2.3De mondelinge behandeling van het verzoek door de rechtbank Midden-Nederland, locatie Utrecht (hierna: de rechtbank) heeft plaatsgevonden op 23 september 2024 in het gebouw van de rechtbank. Daarbij zijn de advocaat van betrokkene en een klinisch psycholoog gehoord. Betrokkene was niet aanwezig bij de mondelinge behandeling. Van de mondelinge behandeling is een proces-verbaal opgemaakt. Voor zover in cassatie van belang, wordt daarin het volgende vermeld:
“Rechter:
Betrokkene is niet aanwezig?
Mr. A.J.M. Paanakker:
Nee.
Rechter:
Ik begreep van de bode dat hij wel zou komen?
Klinisch psycholoog:
Hij wilde zelf komen met eigen vervoer.
Mr. A.J.M. Paanakker:
Ik heb hem niet gesproken.
Rechter:
(…) U zegt dat u betrokkene niet heeft gesproken?
Mr. A.J.M. Paanakker:
Ik heb hem gemaild en alles toegestuurd, maar ik heb hier geen reactie op gekregen.
Rechter:
Heeft u betrokkene gesproken?
Klinisch psycholoog:
De sociaal-psychiatrisch verpleegkundige heeft betrokkene uitgebreid gesproken. Zij hebben het ook over de zitting gehad. Betrokkene was voornemens om op eigen gelegenheid hier te komen.
Rechter:
Is het zinvol om te kijken of we hem telefonisch kunnen bereiken?
Mr. A.J.M. Paanakker:
Ik kreeg herhaaldelijk de voicemail vanmorgen.
*De klinisch psycholoog belt betrokkene en hij neemt nu niet op*
Rechter:
Zijn telefoon lijkt uit te staan. Wat zullen we nu doen?
Mr. A.J.M. Paanakker:
Ik heb er geen mening over.
Rechter:
Bent u in staat om namens hem het woord te voeren vandaag?
Mr. A.J.M. Paanakker:
Nee ook niet.
Rechter:
Dat is eigenlijk de vraag. Ik ga ervan uit dat hij van de zitting weet en dat hij ervoor kiest er niet te zijn, maar u heeft hem ook niet gesproken. Het lastige is dat onze beslistermijn vandaag verloopt en dat we vandaag uitspraak moeten doen.
*Er wordt gekeken naar een nieuwe zittingsdatum*
Op 14 oktober is er nog plek.
Mr. A.J.M. Paanakker:
Wat als betrokkene dan niet verschijnt?
Rechter:
Dan zal er opnieuw naar gekeken worden.
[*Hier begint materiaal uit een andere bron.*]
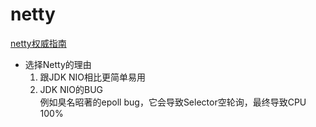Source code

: netty
===
[netty权威指南](http://ifeve.com/netty-2-6/)
* 选择Netty的理由
  1. 跟JDK NIO相比更简单易用 
  2. JDK NIO的BUG  
例如臭名昭著的epoll bug，它会导致Selector空轮询，最终导致CPU 100%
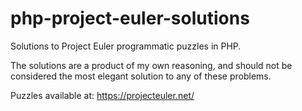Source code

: # php-project-euler-solutions
Solutions to Project Euler programmatic puzzles in PHP.

The solutions are a product of my own reasoning, and should not be considered the most elegant solution to any of these problems.

Puzzles available at: https://projecteuler.net/
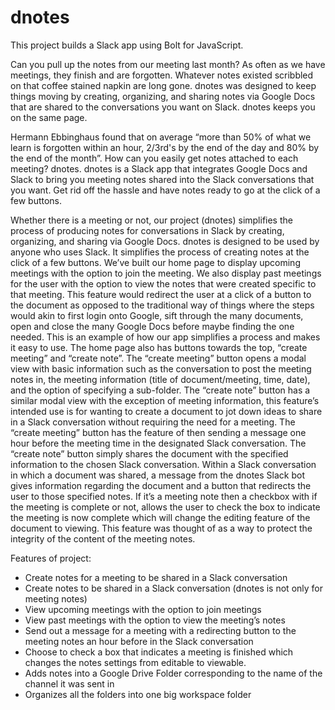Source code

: # dnotes
This project builds a Slack app using Bolt for JavaScript. 

Can you pull up the notes from our meeting last month? As often as we have meetings, they finish and are forgotten.
Whatever notes existed scribbled on that coffee stained napkin are long gone. dnotes was designed to keep things moving by creating,
organizing, and sharing notes via Google Docs that are shared to the conversations you want on Slack. dnotes keeps you on the same page. 

Hermann Ebbinghaus found that on average “more than 50% of what we learn is forgotten within an hour, 2/3rd's by the end of the day and 80% by
the end of the month”. How can you easily get notes attached to each meeting? dnotes. dnotes is a Slack app that integrates Google Docs and
Slack to bring you meeting notes shared into the Slack conversations that you want. Get rid off the hassle and have notes ready to go at the
click of a few buttons. 

Whether there is a meeting or not, our project (dnotes) simplifies the process of producing notes for conversations in Slack by creating,
organizing, and sharing via Google Docs. dnotes is designed to be used by anyone who uses Slack. It simplifies the process of creating notes
at the click of a few buttons. We’ve built our home page to display upcoming meetings with the option to join the meeting. We also display past
meetings for the user with the option to view the notes that were created specific to that meeting. This feature would redirect the user at a
click of a button to the document as opposed to the traditional way of things where the steps would akin to first login onto Google, sift
through the many documents, open and close the many Google Docs before maybe finding the one needed. This is an example of how our app
simplifies a process and makes it easy to use. The home page also has buttons towards the top, “create meeting” and “create note”. The
“create meeting” button opens a modal view with basic information such as the conversation to post the meeting notes in, the meeting information
(title of document/meeting, time, date), and the option of specifying a sub-folder. The “create note” button has a similar modal view with the
exception of meeting information, this feature’s intended use is for wanting to create a document to jot down ideas to share in a Slack
conversation without requiring the need for a meeting. The “create meeting” button has the feature of then sending a message one hour before
the meeting time in the designated Slack conversation. The “create note” button simply shares the document with the specified information
to the chosen Slack conversation. Within a Slack conversation in which a document was shared, a message from the dnotes Slack bot gives
information regarding the document and a button that redirects the user to those specified notes. If it’s a meeting note then a checkbox
with if the meeting is complete or not, allows the user to check the box to indicate the meeting is now complete which will change the
editing feature of the document to viewing. This feature was thought of as a way to protect the integrity of the content of the meeting notes. 

Features of project:
- Create notes for a meeting to be shared in a Slack conversation
- Create notes to be shared in a Slack conversation (dnotes is not only for meeting notes)
- View upcoming meetings with the option to join meetings
- View past meetings with the option to view the meeting’s notes
- Send out a message for a meeting with a redirecting button to the meeting notes an hour before in the Slack conversation
- Choose to check a box that indicates a meeting is finished which changes the notes settings from editable to viewable. 
- Adds notes into a Google Drive Folder corresponding to the name of the channel it was sent in
- Organizes all the folders into one big workspace folder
Ik ga ervan uit dat u blijft proberen om contact te krijgen met betrokkene. Wat ik nu wel doe is een korte toewijzing, anders verloopt onze beslistermijn. Ik verleen de machtiging voor een maand, onder aanhouding van het overige. Dat is tot 23 oktober 2024.
Mr. A.J.M. Paanakker:
Ik ga betrokkene in ieder geval mailen, dat leest hij wel
Klinisch psycholoog:
Ik denk niet dat hij komt.
Rechter:
Betrokkene moet weten dat er een zitting is en de advocaat moet hem kunnen spreken.
Mr. A.J.M. Paanakker:
Ik schat in dat hij wil dat het verzoek wordt afgewezen. Dat wilde hij volgens mij ook zelf vertellen.”